**Work item**.
The answer must be one number: how many lines below contain the word "腹泻没有发生".

- - - -

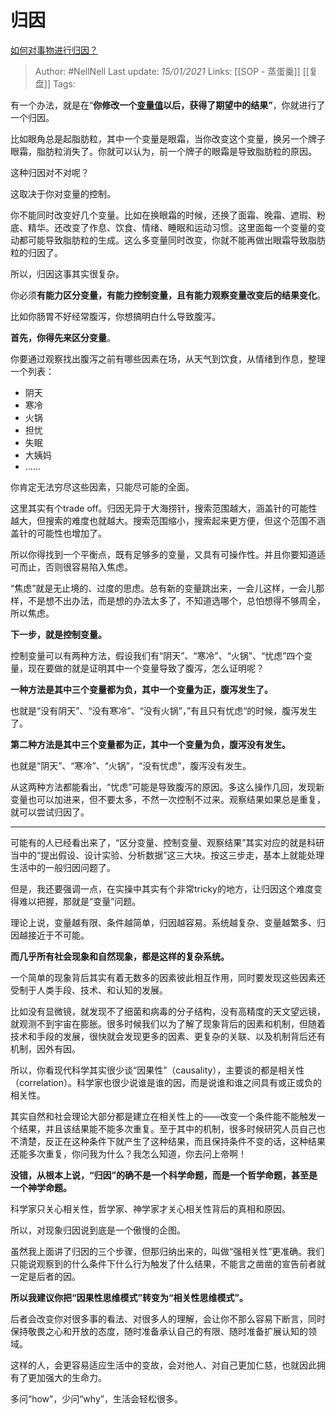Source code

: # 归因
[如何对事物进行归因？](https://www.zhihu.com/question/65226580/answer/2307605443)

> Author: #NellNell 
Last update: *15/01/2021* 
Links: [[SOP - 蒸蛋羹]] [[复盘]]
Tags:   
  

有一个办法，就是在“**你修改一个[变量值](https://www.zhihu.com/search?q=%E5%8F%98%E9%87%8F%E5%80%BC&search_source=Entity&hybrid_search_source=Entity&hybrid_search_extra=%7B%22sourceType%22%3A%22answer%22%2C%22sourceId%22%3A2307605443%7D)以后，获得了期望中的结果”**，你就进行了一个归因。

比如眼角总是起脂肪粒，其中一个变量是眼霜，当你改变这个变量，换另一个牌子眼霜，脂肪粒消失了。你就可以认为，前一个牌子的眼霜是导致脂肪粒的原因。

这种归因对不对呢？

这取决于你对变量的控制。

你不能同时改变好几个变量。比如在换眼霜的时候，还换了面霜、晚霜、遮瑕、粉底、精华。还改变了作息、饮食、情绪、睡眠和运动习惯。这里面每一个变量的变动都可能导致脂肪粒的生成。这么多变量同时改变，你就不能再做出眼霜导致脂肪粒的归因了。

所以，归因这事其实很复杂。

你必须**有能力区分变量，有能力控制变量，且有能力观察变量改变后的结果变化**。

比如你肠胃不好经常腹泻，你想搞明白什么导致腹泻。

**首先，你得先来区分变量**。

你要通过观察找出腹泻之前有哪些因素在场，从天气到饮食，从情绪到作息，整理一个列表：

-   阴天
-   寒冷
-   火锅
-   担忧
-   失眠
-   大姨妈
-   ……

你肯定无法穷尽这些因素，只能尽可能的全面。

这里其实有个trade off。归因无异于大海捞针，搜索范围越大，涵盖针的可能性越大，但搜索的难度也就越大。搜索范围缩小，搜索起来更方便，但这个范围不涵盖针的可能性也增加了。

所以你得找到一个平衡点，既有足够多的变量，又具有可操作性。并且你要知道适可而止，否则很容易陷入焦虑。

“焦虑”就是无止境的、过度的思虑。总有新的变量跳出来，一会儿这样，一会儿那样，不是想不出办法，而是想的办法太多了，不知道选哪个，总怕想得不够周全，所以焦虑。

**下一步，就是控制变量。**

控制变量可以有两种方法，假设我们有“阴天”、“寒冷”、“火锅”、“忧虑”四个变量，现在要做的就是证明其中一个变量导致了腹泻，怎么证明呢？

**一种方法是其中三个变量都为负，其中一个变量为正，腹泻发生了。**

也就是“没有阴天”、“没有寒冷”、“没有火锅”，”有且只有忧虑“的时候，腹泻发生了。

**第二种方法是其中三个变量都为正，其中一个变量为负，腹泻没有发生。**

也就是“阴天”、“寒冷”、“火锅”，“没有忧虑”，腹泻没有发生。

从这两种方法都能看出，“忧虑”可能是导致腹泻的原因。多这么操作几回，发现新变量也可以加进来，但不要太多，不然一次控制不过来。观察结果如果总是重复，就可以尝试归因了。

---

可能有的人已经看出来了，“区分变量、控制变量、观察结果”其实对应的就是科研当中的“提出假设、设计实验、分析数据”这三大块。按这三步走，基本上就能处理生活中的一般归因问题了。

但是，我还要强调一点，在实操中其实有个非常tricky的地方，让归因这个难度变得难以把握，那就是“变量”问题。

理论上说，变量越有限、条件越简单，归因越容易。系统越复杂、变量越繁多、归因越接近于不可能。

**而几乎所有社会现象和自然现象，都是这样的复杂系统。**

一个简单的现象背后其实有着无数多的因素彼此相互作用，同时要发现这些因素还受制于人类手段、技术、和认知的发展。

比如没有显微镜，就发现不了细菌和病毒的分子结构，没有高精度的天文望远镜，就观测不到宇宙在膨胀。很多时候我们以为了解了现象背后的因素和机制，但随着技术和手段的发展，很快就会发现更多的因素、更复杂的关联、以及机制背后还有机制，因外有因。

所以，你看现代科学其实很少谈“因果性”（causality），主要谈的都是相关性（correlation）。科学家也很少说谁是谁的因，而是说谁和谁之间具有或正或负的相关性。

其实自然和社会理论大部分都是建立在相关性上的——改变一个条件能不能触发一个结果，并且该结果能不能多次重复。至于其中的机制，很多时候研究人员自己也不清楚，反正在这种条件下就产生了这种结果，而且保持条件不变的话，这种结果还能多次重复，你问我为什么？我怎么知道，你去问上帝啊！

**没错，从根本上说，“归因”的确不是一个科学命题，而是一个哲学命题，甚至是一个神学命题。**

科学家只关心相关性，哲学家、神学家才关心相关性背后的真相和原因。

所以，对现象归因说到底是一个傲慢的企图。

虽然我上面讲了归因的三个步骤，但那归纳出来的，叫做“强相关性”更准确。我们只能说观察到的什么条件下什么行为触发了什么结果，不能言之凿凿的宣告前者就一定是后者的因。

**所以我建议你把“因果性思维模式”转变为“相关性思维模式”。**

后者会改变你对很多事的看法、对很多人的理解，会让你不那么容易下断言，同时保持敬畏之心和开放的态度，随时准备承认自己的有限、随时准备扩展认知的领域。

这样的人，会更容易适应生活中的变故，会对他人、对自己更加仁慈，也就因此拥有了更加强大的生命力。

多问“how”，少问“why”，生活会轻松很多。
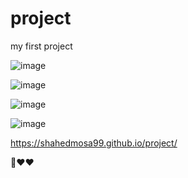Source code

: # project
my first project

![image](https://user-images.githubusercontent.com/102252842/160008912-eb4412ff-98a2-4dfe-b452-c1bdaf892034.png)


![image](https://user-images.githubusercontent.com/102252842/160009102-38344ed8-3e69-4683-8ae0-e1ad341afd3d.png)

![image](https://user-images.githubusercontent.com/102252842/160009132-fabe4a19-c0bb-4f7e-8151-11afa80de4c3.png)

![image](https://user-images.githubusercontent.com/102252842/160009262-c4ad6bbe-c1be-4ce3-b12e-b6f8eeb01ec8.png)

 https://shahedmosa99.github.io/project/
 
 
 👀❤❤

- - - -

**Answer to the problem**.
2